I'm a writer, former journalist, and political junkie. I've worked on political campaigns — including Barack Obama's — and in government, and am still politically active locally. I've been published in the New York Times and other publications. These days I'm technically retired, but I'm not very good at it.

For the past eight years, I've been researching and writing "Start the Presses," a narrative nonfiction book about the 1893 Chicago mayoral succession crisis that followed the assassination of Carter Harrison Sr. The man at the center of that crisis — George B. Swift, who became Mayor Pro Tem overnight — was my great-great-grandfather. I set out to write a family story, but the deeper I dug into the archives, the more I realized this was really a story about newspapers and democracy - and one that felt strangely relevant: how Chicago's fiercely partisan press shaped a political crisis in ways no one intended, and accidentally did something democratic in the process.

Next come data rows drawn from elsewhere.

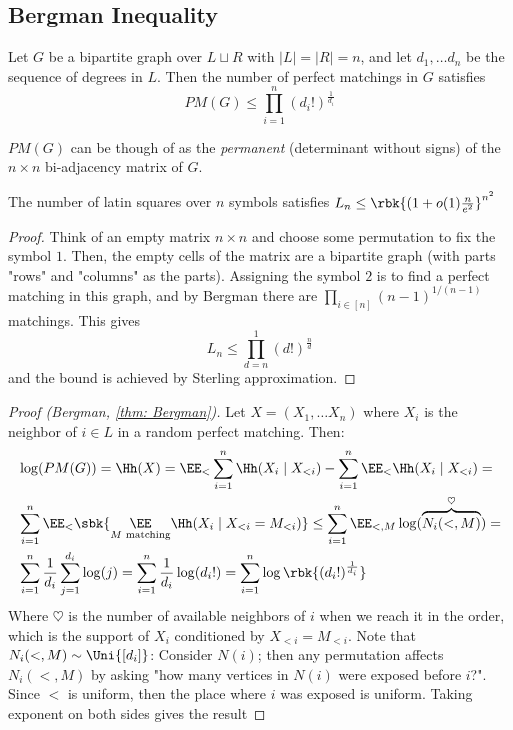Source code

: \documentclass[a4paper, 11pt, oneside]{book}
\begin{document}
	\subsection{Bergman Inequality}
	\begin{thm}
		\label{thm: Bergman} Let $G$ be a bipartite graph over $L\sqcup R$ with $|L| = |R| = n$, and let $d_1,\ldots d_n$ be the sequence of degrees in $L$. Then the number of perfect matchings in $G$ satisfies
		\[
		PM(G)\le \prod_{i=1}^n(d_i!)^\frac{1}{d_i}
		\]
	\end{thm}
	\begin{remark}
		$PM(G)$ can be though of as the \emph{permanent} (determinant without signs) of the $n\times n$ bi-adjacency matrix of $G$.
	\end{remark}
	\begin{cor}
		The number of latin squares over $n$ symbols satisfies $L_n \le \rbk{(1+o(1)\frac{n}{e^2}}^{n^2}$
	\end{cor}
	\begin{proof}
		Think of an empty matrix $n\times n$ and choose some permutation to fix the symbol $1$. Then, the empty cells of the matrix are a bipartite graph (with parts "rows" and "columns" as the parts). Assigning the symbol $2$ is to find a perfect matching in this graph, and by Bergman there are $\prod_{i\in [n]}(n-1)^{1/(n-1)}$ matchings. This gives 
		\[
		L_n\le \prod_{d = n}^1(d!)^{\frac{n}{d}}
		\]
		and the bound is achieved by Sterling approximation.
	\end{proof}
	
	\begin{proof}
		[Proof (Bergman, \ref{thm: Bergman})] Let $X = (X_1,\ldots X_n)$ where $X_i$ is the neighbor of $i\in L$ in a random perfect matching. Then:
		\begin{align*}
			&\log(PM(G))=\Hh(X) = \EE_{<}\sum_{i=1}^n \Hh(X_i\mid X_{<i}) - \sum_{i=1}^n \EE_{<}\Hh(X_i\mid X_{<i}) = \\
			&\sum_{i=1}^n \EE_{<}\sbk{\underset{M\text{ matching}}{\EE}\Hh(X_i\mid X_{<i} = M_{<i})} \le \sum_{i=1}^n \EE_{<,M}\log(\overbrace{N_i(<,M)}^\heartsuit)  = \\
			&\sum_{i=1}^n \frac{1}{d_i}\sum_{j=1}^{d_i}\log(j)  = \sum_{i=1}^n \frac{1}{d_i}\log(d_i!) = \sum_{i=1}^n \log\rbk{(d_i!)^{\frac{1}{d_i}}}
		\end{align*}
		Where $\heartsuit$ is the number of available neighbors of $i$ when we reach it in the order, which is the support of $X_i$ conditioned by $X_{<i} = M_{<i}$. Note that $N_i(<,M)\sim \Uni{[d_i]}$: Consider $N(i)$; then any permutation affects $N_i(<,M)$ by asking "how many vertices in $N(i)$ were exposed before $i$?". Since $<$ is uniform, then the place where $i$ was exposed is uniform. Taking exponent on both sides gives the result
	\end{proof}
\end{document}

I write about Gilded Age Chicago politics and journalism on my Substack, Politics and the Press in Gilded Age Chicago, where I have a growing community of readers who are as fascinated by this world as I am. I also write a second Substack called “The Action and Hope Bulletin” focused on political actions people can take, and signs that we’re making progress in this challenging time.

When I'm not buried in nineteenth-century microfilm, I'm in Connecticut with three dogs, and a 16-year-old cat named Kitten who rules us all. I’ll either be reading, writing, hosting a weekly happy hour, in my garden, or planning my next trip somewhere I've never been.